_WORK ORDER_.
All lines below between the line with "body 监听 mouseup" and the line with "as service names.", including both, must be copied exactly, and the pictures must be omitted.

_RECORDS PROVIDED_.
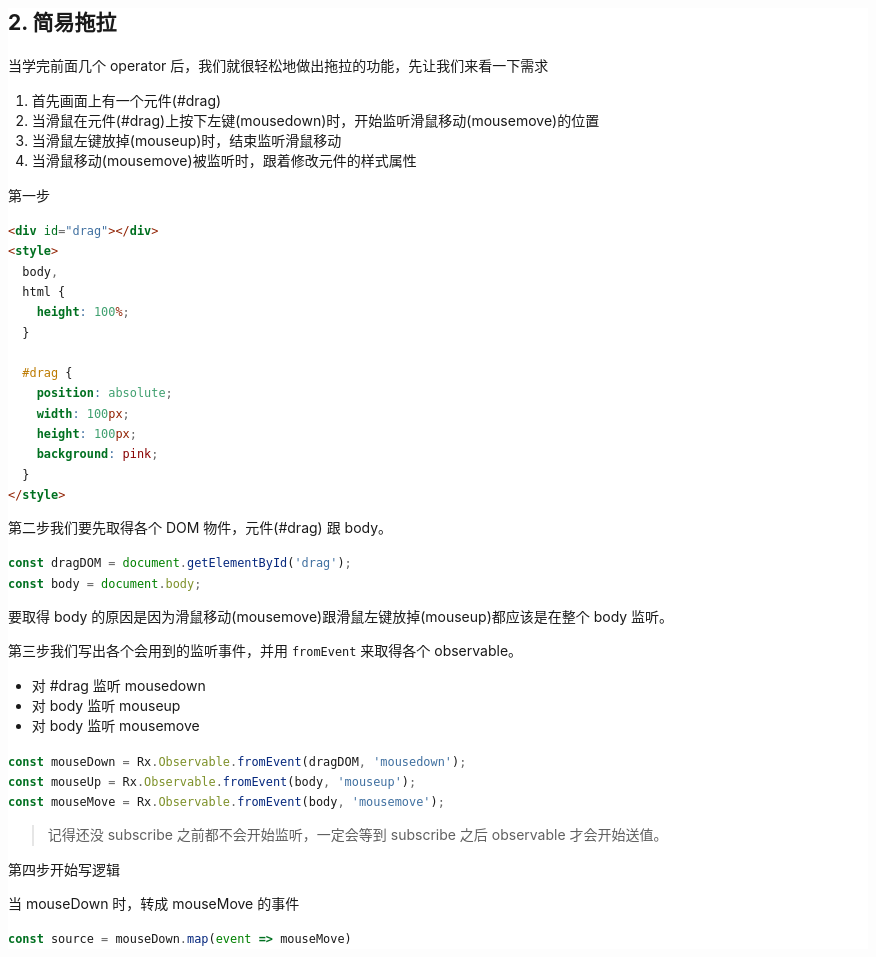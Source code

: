 ## 2. 简易拖拉

当学完前面几个 operator 后，我们就很轻松地做出拖拉的功能，先让我们来看一下需求

 1. 首先画面上有一个元件(#drag)
 2. 当滑鼠在元件(#drag)上按下左键(mousedown)时，开始监听滑鼠移动(mousemove)的位置
 3. 当滑鼠左键放掉(mouseup)时，结束监听滑鼠移动
 4. 当滑鼠移动(mousemove)被监听时，跟着修改元件的样式属性

第一步

```html
<div id="drag"></div>
<style>
  body,
  html {
    height: 100%;
  }

  #drag {
    position: absolute;
    width: 100px;
    height: 100px;
    background: pink;
  }
</style>
```

第二步我们要先取得各个 DOM 物件，元件(#drag) 跟 body。

```javascript
const dragDOM = document.getElementById('drag');
const body = document.body;
```

要取得 body 的原因是因为滑鼠移动(mousemove)跟滑鼠左键放掉(mouseup)都应该是在整个 body 监听。

第三步我们写出各个会用到的监听事件，并用 `fromEvent` 来取得各个 observable。

* 对 #drag 监听 mousedown
* 对 body 监听 mouseup
* 对 body 监听 mousemove

```javascript
const mouseDown = Rx.Observable.fromEvent(dragDOM, 'mousedown');
const mouseUp = Rx.Observable.fromEvent(body, 'mouseup');
const mouseMove = Rx.Observable.fromEvent(body, 'mousemove');
```

>记得还没 subscribe 之前都不会开始监听，一定会等到 subscribe 之后 observable 才会开始送值。

第四步开始写逻辑

当 mouseDown 时，转成 mouseMove 的事件

```javascript
const source = mouseDown.map(event => mouseMove)
```
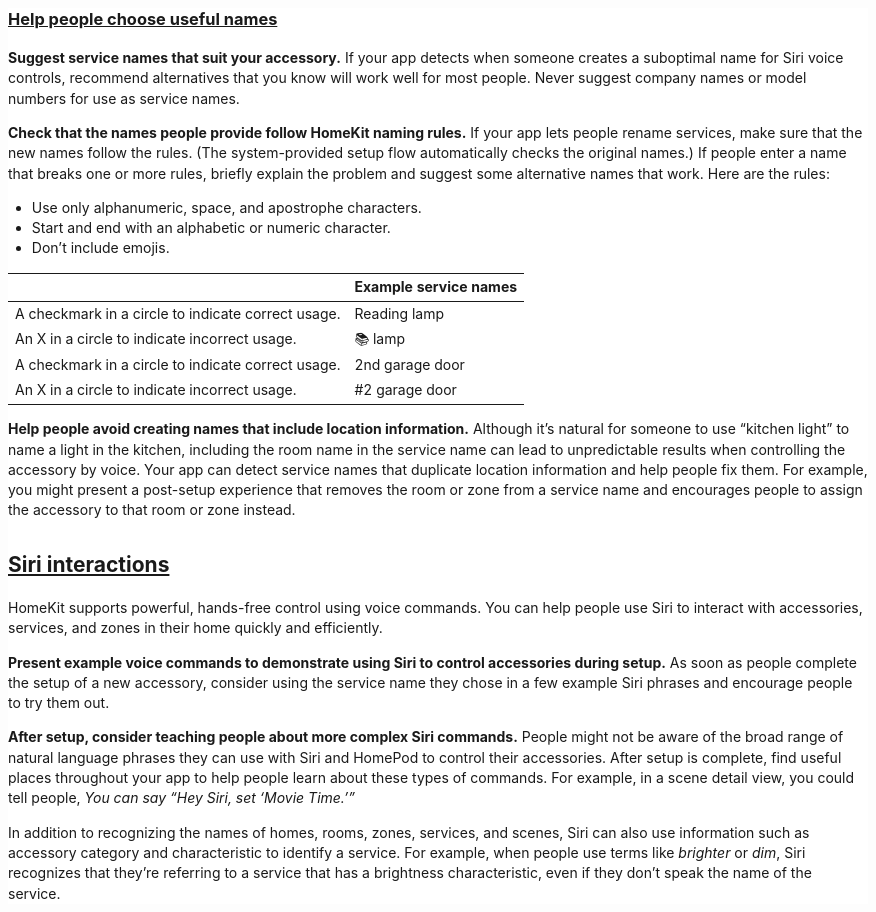 ### [Help people choose useful names](/design/human-interface-guidelines/homekit#Help-people-choose-useful-names)

**Suggest service names that suit your accessory.** If your app detects when someone creates a suboptimal name for Siri voice controls, recommend alternatives that you know will work well for most people. Never suggest company names or model numbers for use as service names.

**Check that the names people provide follow HomeKit naming rules.** If your app lets people rename services, make sure that the new names follow the rules. (The system-provided setup flow automatically checks the original names.) If people enter a name that breaks one or more rules, briefly explain the problem and suggest some alternative names that work. Here are the rules:

* Use only alphanumeric, space, and apostrophe characters.
* Start and end with an alphabetic or numeric character.
* Don’t include emojis.



|  | Example service names |
| --- | --- |
| A checkmark in a circle to indicate correct usage. | Reading lamp |
| An X in a circle to indicate incorrect usage. | 📚 lamp |
| A checkmark in a circle to indicate correct usage. | 2nd garage door |
| An X in a circle to indicate incorrect usage. | #2 garage door |

**Help people avoid creating names that include location information.** Although it’s natural for someone to use “kitchen light” to name a light in the kitchen, including the room name in the service name can lead to unpredictable results when controlling the accessory by voice. Your app can detect service names that duplicate location information and help people fix them. For example, you might present a post-setup experience that removes the room or zone from a service name and encourages people to assign the accessory to that room or zone instead.

[Siri interactions](/design/human-interface-guidelines/homekit#Siri-interactions)
---------------------------------------------------------------------------------

HomeKit supports powerful, hands-free control using voice commands. You can help people use Siri to interact with accessories, services, and zones in their home quickly and efficiently.

**Present example voice commands to demonstrate using Siri to control accessories during setup.** As soon as people complete the setup of a new accessory, consider using the service name they chose in a few example Siri phrases and encourage people to try them out.

**After setup, consider teaching people about more complex Siri commands.** People might not be aware of the broad range of natural language phrases they can use with Siri and HomePod to control their accessories. After setup is complete, find useful places throughout your app to help people learn about these types of commands. For example, in a scene detail view, you could tell people, *You can say “Hey Siri, set ‘Movie Time.’”*

In addition to recognizing the names of homes, rooms, zones, services, and scenes, Siri can also use information such as accessory category and characteristic to identify a service. For example, when people use terms like *brighter* or *dim*, Siri recognizes that they’re referring to a service that has a brightness characteristic, even if they don’t speak the name of the service.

_REPLY TO THE TASK_.
* 对 body 监听 mouseup
* 对 body 监听 mousemove

```javascript
const mouseDown = Rx.Observable.fromEvent(dragDOM, 'mousedown');
const mouseUp = Rx.Observable.fromEvent(body, 'mouseup');
const mouseMove = Rx.Observable.fromEvent(body, 'mousemove');
```

>记得还没 subscribe 之前都不会开始监听，一定会等到 subscribe 之后 observable 才会开始送值。

第四步开始写逻辑

当 mouseDown 时，转成 mouseMove 的事件

```javascript
const source = mouseDown.map(event => mouseMove)
```
 ### [Help people choose useful names](/design/human-interface-guidelines/homekit#Help-people-choose-useful-names)

**Suggest service names that suit your accessory.** If your app detects when someone creates a suboptimal name for Siri voice controls, recommend alternatives that you know will work well for most people. Never suggest company names or model numbers for use as service names.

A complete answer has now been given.